Thursday, December 1, 2016

Trump does not have Jackson’s clear populist hate for Wall Street that elected him

Andrew Jackson is the original anti-establishment populist who slayed the Adams dynasty just as surely as Donald Trump slayed the Bush dynasty and Clinton family rule.  And as with The Donald, Jackson’s frontier populism rode roughshod over a minority, native Americans which in comparison make Trump’s threats against Mexicans and Muslims tame.  Nevertheless Jackson is considered an important President.  It was his argument to Henry Clay against breaking the union that Lincoln called for to review before taking the oath of President and as the South was seceding, yet so reviled by Washington elites that they called him a jackass, ergo the donkey symbolising modern day Democrats.  Less known is Jackson’s populist hatred of banks, specifically the 2nd Bank of the United States purposely lead by Nicholas Biddle to take the debts of Congressmen and Senators as a means of influence and power outside of the Constitution and the executive branch.  Trump on the other hand is showing a rare political disconnect with his rural supporters by calling on Goldman Sachs to fill out the Treasury despite it being the same bank that Bill Clinton, George W. Bush and Barack Obama called upon. The very name voters believed got the bonuses while they got the shaft.  Curiously the assessment of Messrs.

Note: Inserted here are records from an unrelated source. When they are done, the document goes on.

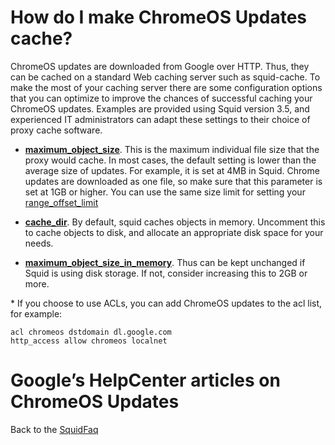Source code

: # How do I make ChromeOS Updates cache?

ChromeOS updates are downloaded from Google over HTTP. Thus, they can be
cached on a standard Web caching server such as squid-cache. To make the
most of your caching server there are some configuration options that
you can optimize to improve the chances of successful caching your
ChromeOS updates. Examples are provided using Squid version 3.5, and
experienced IT administrators can adapt these settings to their choice
of proxy cache software.

  - **[maximum\_object\_size](http://www.squid-cache.org/Doc/config/maximum_object_size#)**.
    This is the maximum individual file size that the proxy would cache.
    In most cases, the default setting is lower than the average size of
    updates. For example, it is set at 4MB in Squid. Chrome updates are
    downloaded as one file, so make sure that this parameter is set at
    1GB or higher. You can use the same size limit for setting your
    [range\_offset\_limit](http://www.squid-cache.org/Doc/config/range_offset_limit#)

  - **[cache\_dir](http://www.squid-cache.org/Doc/config/cache_dir#)**.
    By default, squid caches objects in memory. Uncomment this to cache
    objects to disk, and allocate an appropriate disk space for your
    needs.

  - **[maximum\_object\_size\_in\_memory](http://www.squid-cache.org/Doc/config/maximum_object_size_in_memory#)**.
    Thus can be kept unchanged if Squid is using disk storage. If not,
    consider increasing this to 2GB or more.

\* If you choose to use ACLs, you can add ChromeOS updates to the acl
list, for example:

    acl chromeos dstdomain dl.google.com
    http_access allow chromeos localnet

# Google’s HelpCenter articles on ChromeOS Updates

[](https://chromereleases.googleblog.com)
[](https://support.google.com/chrome/a/answer/3168106?hl=en)

Back to the
[SquidFaq](/SquidFaq#)
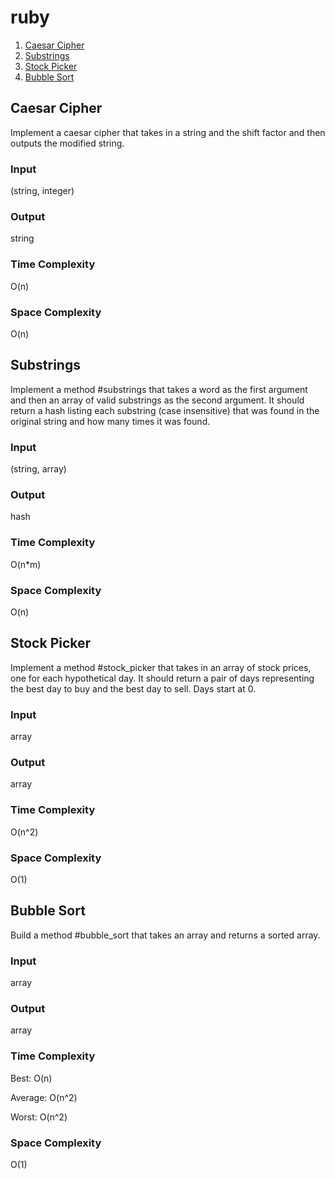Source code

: # ruby

1. [Caesar Cipher](#Caesar-Cipher)
2. [Substrings](#Substrings)
3. [Stock Picker](#Stock-Picker)
4. [Bubble Sort](#Bubble-Sort)

## Caesar Cipher
Implement a caesar cipher that takes in a string and the shift factor and then outputs the modified string.

### Input
(string, integer)

### Output
string

### Time Complexity
O(n)

### Space Complexity
O(n)

## Substrings
Implement a method #substrings that takes a word as the first argument and then an array of valid substrings as the second argument. It should return a hash listing each substring (case insensitive) that was found in the original string and how many times it was found.

### Input
(string, array)

### Output
hash

### Time Complexity
O(n*m)

### Space Complexity
O(n)

## Stock Picker
Implement a method #stock_picker that takes in an array of stock prices, one for each hypothetical day. It should return a pair of days representing the best day to buy and the best day to sell. Days start at 0.

### Input
array

### Output
array

### Time Complexity
O(n^2)

### Space Complexity
O(1)

## Bubble Sort
Build a method #bubble_sort that takes an array and returns a sorted array.

### Input
array

### Output
array

### Time Complexity
Best: O(n)

Average: O(n^2)

Worst: O(n^2)

### Space Complexity
O(1)
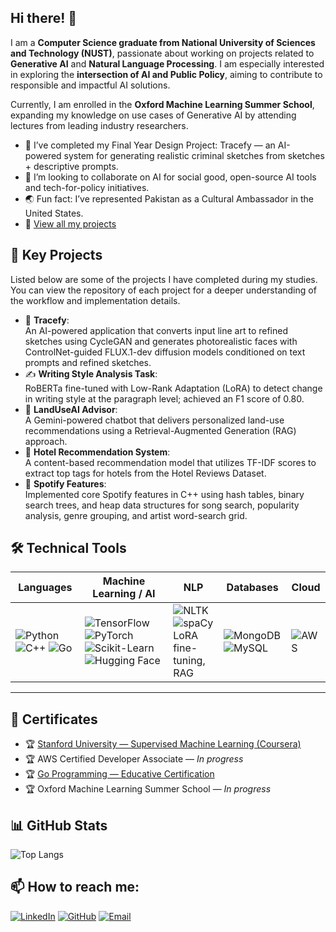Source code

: ## Hi there! 👋

I am a **Computer Science graduate from National University of Sciences and Technology (NUST)**, passionate about working on projects related to **Generative AI** and **Natural Language Processing**. I am especially interested in exploring the **intersection of AI and Public Policy**, aiming to contribute to responsible and impactful AI solutions.  

Currently, I am enrolled in the **Oxford Machine Learning Summer School**, expanding my knowledge on use cases of Generative AI by attending lectures from leading industry researchers.  

- 🔭 I’ve completed my Final Year Design Project: Tracefy — an AI-powered system for generating realistic criminal sketches from sketches + descriptive prompts.   
- 🤝 I’m looking to collaborate on AI for social good, open-source AI tools and tech-for-policy initiatives.  
- 🌏 Fun fact: I’ve represented Pakistan as a Cultural Ambassador in the United States.
- 📂 [View all my projects](https://github.com/Mehar14?tab=repositories)

## 🚀 Key Projects  

Listed below are some of the projects I have completed during my studies. You can view the repository of each project for a deeper understanding of the workflow and implementation details.
- 🔎 **Tracefy**:  
  An AI-powered application that converts input line art to refined sketches using CycleGAN and generates photorealistic faces with ControlNet-guided FLUX.1-dev diffusion models conditioned on text prompts and refined sketches.
- ✍️ **Writing Style Analysis Task**:  
  RoBERTa fine-tuned with Low-Rank Adaptation (LoRA) to detect change in writing style at the paragraph level; achieved an F1 score of 0.80.
- 🌱 **LandUseAI Advisor**:  
  A Gemini-powered chatbot that delivers personalized land-use recommendations using a Retrieval-Augmented Generation (RAG) approach.
- 🏨 **Hotel Recommendation System**:  
  A content-based recommendation model that utilizes TF-IDF scores to extract top tags for hotels from the Hotel Reviews Dataset.
- 🎵 **Spotify Features**:  
  Implemented core Spotify features in C++ using hash tables, binary search trees, and heap data structures for song search, popularity analysis, genre grouping, and artist word-search grid.

## 🛠️ Technical Tools  

| Languages | Machine Learning / AI | NLP | Databases | Cloud |
|------------|----------------------|------|------------|----------------|
| ![Python](https://img.shields.io/badge/-Python-blue?style=flat-square&logo=python&logoColor=white) ![C++](https://img.shields.io/badge/-C++-00599C?style=flat-square&logo=c%2B%2B&logoColor=white) ![Go](https://img.shields.io/badge/-Go-00ADD8?style=flat-square&logo=go&logoColor=white) | ![TensorFlow](https://img.shields.io/badge/-TensorFlow-FF6F00?style=flat-square&logo=tensorflow&logoColor=white) ![PyTorch](https://img.shields.io/badge/-PyTorch-ee4c2c?style=flat-square&logo=pytorch&logoColor=white) ![Scikit-Learn](https://img.shields.io/badge/-Scikit--Learn-F7931E?style=flat-square&logo=scikit-learn&logoColor=white) ![Hugging Face](https://img.shields.io/badge/-HuggingFace-FFD21F?style=flat-square&logo=hugging-face&logoColor=black) | ![NLTK](https://img.shields.io/badge/-NLTK-darkgreen?style=flat-square) ![spaCy](https://img.shields.io/badge/-spaCy-blue?style=flat-square&logo=spacy&logoColor=white)<br>LoRA fine-tuning, RAG | ![MongoDB](https://img.shields.io/badge/-MongoDB-47A248?style=flat-square&logo=mongodb&logoColor=white) ![MySQL](https://img.shields.io/badge/-MySQL-4479A1?style=flat-square&logo=mysql&logoColor=white) | ![AWS](https://img.shields.io/badge/-AWS-FF9900?style=flat-square&logo=amazonaws&logoColor=white) |


---

## 📜 Certificates  

- 🏆 [Stanford University — Supervised Machine Learning (Coursera)](https://www.coursera.org/account/accomplishments/verify/QKVDLS64PW7T?utm_source=link&utm_medium=certificate&utm_content=cert_image&utm_campaign=sharing_cta&utm_product=course)  
- 🏆 AWS Certified Developer Associate — *In progress*  
- 🏆 [Go Programming — Educative Certification](https://www.educative.io/verify-certificate/An5VrvSVrZN0Gm1LOTO57822AoRAH9)  
- 🏆 Oxford Machine Learning Summer School — *In progress*





## 📊 GitHub Stats  
![Top Langs](https://github-readme-stats.vercel.app/api/top-langs/?username=Mehar14&layout=compact&theme=radical)

## 📫 How to reach me:

[![LinkedIn](https://img.shields.io/badge/-LinkedIn-blue?style=flat-square&logo=linkedin&logoColor=white)](https://linkedin.com/in/mehar-ali-ahmed)
[![GitHub](https://img.shields.io/badge/-GitHub-black?style=flat-square&logo=github)](https://github.com/Mehar14)
[![Email](https://img.shields.io/badge/-Email-red?style=flat-square&logo=gmail&logoColor=white)](mailto:meharaliahmed@gmail.com)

Simon Johnson and James Kwak in their book 13 Bankers  was that Jackson’s veto of the re-authorization of Hamilton’s central bank opened up the U.S. economy during the later half of the eighteen hundreds in beneficial ways, especially in comparison to Mexico and Brazil’s closed elite central banking structures of the time.  The point being that if Trump is going to be hard on an interest group he could do worse than take a few scalps on Wall Street to placate his supporters and do the country some good.